# [Problem to solve]
Go over the data and copy out each line with "Update" in it.

# [Extracted records]
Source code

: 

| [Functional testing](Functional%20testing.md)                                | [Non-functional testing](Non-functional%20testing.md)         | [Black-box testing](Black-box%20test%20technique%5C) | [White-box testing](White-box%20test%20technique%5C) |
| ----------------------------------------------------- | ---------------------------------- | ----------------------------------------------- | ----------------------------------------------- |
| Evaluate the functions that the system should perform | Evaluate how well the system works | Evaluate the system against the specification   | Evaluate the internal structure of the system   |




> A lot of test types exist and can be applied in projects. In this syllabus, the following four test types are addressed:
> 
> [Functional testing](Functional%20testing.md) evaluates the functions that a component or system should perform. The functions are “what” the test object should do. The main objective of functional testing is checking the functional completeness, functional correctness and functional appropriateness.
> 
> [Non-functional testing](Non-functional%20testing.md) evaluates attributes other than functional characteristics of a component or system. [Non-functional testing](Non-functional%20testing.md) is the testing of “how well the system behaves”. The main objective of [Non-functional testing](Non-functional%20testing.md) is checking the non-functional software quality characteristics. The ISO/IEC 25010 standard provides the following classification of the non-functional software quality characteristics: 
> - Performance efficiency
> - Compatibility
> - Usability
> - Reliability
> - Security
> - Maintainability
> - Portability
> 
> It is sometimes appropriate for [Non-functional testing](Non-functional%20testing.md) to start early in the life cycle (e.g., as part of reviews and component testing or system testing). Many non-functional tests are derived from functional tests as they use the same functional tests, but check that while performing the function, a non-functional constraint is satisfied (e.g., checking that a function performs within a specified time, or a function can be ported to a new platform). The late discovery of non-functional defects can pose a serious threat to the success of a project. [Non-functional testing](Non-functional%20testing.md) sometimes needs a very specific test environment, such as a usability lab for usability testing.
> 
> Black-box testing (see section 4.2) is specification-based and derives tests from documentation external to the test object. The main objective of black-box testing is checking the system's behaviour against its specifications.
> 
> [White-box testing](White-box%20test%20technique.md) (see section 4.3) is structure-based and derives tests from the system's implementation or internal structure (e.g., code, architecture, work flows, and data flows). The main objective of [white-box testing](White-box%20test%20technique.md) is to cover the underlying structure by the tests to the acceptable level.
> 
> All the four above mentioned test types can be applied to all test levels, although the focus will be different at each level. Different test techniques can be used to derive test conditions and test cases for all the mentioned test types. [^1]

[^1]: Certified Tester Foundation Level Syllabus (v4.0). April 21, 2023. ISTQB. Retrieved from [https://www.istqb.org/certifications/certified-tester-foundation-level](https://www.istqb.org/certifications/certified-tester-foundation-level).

--

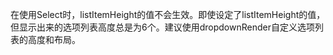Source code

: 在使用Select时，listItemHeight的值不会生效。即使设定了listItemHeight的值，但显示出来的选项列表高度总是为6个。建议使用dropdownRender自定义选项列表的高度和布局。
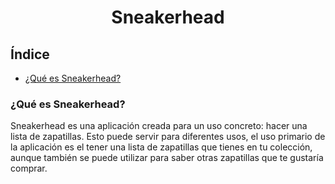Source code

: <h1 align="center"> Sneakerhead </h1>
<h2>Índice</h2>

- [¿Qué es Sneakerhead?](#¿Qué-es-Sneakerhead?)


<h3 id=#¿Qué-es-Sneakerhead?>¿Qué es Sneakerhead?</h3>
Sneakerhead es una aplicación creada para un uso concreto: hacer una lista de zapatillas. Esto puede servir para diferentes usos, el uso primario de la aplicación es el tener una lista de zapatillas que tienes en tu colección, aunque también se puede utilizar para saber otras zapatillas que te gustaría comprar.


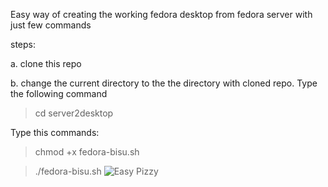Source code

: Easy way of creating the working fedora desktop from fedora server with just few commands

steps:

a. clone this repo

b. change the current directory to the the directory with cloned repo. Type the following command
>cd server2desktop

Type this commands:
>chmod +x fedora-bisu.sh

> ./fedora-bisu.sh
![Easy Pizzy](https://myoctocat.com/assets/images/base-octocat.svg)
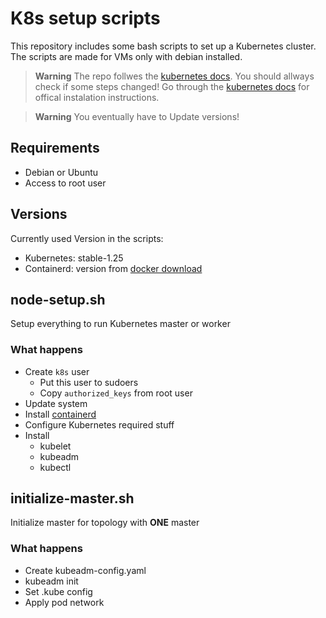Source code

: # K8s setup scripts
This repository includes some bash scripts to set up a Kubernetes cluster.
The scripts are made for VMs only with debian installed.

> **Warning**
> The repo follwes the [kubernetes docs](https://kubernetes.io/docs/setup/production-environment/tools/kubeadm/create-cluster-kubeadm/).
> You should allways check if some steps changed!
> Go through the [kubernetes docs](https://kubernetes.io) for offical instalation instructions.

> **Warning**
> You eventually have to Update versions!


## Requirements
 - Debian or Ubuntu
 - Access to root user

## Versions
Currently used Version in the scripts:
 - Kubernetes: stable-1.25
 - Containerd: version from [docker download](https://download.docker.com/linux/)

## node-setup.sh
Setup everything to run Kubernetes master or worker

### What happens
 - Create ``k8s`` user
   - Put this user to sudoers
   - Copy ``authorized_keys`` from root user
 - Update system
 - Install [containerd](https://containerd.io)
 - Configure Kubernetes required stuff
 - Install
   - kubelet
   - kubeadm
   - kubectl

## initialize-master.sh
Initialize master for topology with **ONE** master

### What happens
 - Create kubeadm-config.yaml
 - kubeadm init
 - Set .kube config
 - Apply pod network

# [Solution]
> You eventually have to Update versions!
 - Update system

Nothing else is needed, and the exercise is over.